CN218938631U - 500 ten thousand pixel machine vision focusing lens - Google Patents

Abstract

The application relates to the field of lenses, in particular to a 500-ten-thousand-pixel machine vision focusing lens, which comprises a shell, a fixed focus group and a focusing group, wherein the fixed focus group and the focusing group are sequentially arranged in the shell; the fixed focus group comprises a first lens element, a second lens element, a third lens element, a fourth lens element and a fifth lens element which are sequentially arranged; the focusing group comprises a diaphragm, a sixth lens element, a seventh lens element and an eighth lens element which are sequentially arranged; the side of the first lens element away from the second lens is an object plane; the side of the eighth lens element far away from the first lens element is an image side; the diaphragm is arranged between the fifth lens element and the sixth lens element; the focusing group can reciprocate towards a direction approaching to or away from the fixed focus group. The lens has the effect of improving the adaptability of a single lens to various working distances so as to reduce the research and development cost.

Description

500 ten thousand pixel machine vision focusing lens

Technical Field

The application relates to the field of lenses, in particular to a 500-ten-thousand-pixel machine vision focusing lens.

Background

With the upgrading and upgrading of industrial products in recent years, industrial automation technology in China is gradually formed, and the original labor-intensive industry is converted into high-tech and high-value industrial industry, wherein machine vision is a branch in industrial robots and is mainly applied to industrial detection, industrial measurement and 3D imaging.

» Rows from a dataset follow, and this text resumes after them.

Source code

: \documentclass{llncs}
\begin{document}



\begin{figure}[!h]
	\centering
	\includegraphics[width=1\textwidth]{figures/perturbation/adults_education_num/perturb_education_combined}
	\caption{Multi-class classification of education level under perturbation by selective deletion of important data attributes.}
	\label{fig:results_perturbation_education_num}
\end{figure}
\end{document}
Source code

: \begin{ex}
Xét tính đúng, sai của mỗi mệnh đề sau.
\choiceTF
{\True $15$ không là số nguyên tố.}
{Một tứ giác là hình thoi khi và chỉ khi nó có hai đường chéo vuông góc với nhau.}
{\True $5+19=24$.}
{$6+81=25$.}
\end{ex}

The main application of the industrial lens is as follows: various nitre materials with different refractive indexes are ground and processed into high-precision curved surfaces, and then the lenses are combined, so that the design lens is realized.

Wherein: the focal length is the distance from the principal point to the imaging surface, the focal length determines the difference of the photographing range, the focal length is small, the imaging surface is close to the principal point and is a short focal length lens, and the drawing angle under the condition is wide angle and can photograph wide scenes; conversely, when the distance from the principal point to the imaging surface is long, the lens is a long focal length lens, and the angle of the drawing becomes narrow (telescopic).

The traditional industrial lens can only correspond to one working distance on the working distance, so that the corresponding lens is required to be designed for each equipment working distance, and the problems of high research and development cost, long period and high unit price of a single lens can be caused.

Disclosure of Invention

In order to improve the adaptability of a single lens to various working distances and reduce the research and development cost, the application provides a 500-ten-thousand-pixel machine vision focusing lens.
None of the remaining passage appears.